YOUR OBJECTIVE:
Please restate, word for word, the lines below that begin at the one with "가능, 키(열쇠) 사용" and end at the one with "iv를 그대로 넣어야 함". Leave out all other lines.
»»
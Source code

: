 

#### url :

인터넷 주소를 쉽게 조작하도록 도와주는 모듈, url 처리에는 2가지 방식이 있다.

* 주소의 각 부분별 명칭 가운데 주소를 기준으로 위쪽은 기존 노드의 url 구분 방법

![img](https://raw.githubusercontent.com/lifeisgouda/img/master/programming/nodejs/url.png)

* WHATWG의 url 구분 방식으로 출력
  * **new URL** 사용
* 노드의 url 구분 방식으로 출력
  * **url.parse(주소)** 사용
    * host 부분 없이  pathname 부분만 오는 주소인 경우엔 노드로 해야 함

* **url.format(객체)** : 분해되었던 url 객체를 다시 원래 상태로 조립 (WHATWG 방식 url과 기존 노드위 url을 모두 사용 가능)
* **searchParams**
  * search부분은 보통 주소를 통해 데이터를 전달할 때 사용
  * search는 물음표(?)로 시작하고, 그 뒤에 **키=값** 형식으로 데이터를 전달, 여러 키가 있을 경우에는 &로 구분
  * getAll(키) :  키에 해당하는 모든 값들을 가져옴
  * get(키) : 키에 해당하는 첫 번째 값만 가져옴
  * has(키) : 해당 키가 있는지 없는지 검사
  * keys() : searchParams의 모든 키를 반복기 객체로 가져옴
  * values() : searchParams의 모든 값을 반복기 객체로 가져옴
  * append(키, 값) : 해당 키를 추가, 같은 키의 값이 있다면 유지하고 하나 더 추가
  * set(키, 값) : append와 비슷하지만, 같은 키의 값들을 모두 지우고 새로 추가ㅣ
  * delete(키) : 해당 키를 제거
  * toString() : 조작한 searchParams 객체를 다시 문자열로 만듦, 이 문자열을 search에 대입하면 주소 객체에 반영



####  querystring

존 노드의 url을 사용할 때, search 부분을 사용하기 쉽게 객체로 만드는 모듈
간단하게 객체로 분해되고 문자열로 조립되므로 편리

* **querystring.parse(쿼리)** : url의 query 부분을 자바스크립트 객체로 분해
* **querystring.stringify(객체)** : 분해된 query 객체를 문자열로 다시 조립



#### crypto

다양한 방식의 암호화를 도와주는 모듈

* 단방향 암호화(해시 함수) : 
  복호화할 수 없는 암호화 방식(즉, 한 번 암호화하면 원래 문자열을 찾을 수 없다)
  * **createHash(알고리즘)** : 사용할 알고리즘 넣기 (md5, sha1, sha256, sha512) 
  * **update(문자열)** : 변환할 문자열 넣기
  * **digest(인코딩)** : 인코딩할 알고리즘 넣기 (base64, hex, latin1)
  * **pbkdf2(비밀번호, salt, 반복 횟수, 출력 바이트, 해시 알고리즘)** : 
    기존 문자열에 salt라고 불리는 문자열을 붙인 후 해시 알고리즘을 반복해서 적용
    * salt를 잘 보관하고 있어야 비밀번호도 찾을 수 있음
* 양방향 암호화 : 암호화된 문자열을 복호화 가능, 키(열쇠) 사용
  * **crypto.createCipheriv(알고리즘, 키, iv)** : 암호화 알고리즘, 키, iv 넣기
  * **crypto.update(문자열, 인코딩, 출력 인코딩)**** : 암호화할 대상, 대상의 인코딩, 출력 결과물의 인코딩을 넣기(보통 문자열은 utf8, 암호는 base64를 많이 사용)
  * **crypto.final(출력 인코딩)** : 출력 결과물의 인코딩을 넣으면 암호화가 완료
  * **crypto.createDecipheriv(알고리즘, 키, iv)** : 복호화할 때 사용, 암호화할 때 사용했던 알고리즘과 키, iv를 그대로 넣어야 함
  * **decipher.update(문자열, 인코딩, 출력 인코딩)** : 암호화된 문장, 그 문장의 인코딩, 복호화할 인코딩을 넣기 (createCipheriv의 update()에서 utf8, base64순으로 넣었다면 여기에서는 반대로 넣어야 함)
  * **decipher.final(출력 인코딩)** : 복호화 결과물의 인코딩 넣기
««
RESPONSE TO THIS TASK:
* 양방향 암호화 : 암호화된 문자열을 복호화 가능, 키(열쇠) 사용
  * **crypto.createCipheriv(알고리즘, 키, iv)** : 암호화 알고리즘, 키, iv 넣기
  * **crypto.update(문자열, 인코딩, 출력 인코딩)**** : 암호화할 대상, 대상의 인코딩, 출력 결과물의 인코딩을 넣기(보통 문자열은 utf8, 암호는 base64를 많이 사용)
  * **crypto.final(출력 인코딩)** : 출력 결과물의 인코딩을 넣으면 암호화가 완료
  * **crypto.createDecipheriv(알고리즘, 키, iv)** : 복호화할 때 사용, 암호화할 때 사용했던 알고리즘과 키, iv를 그대로 넣어야 함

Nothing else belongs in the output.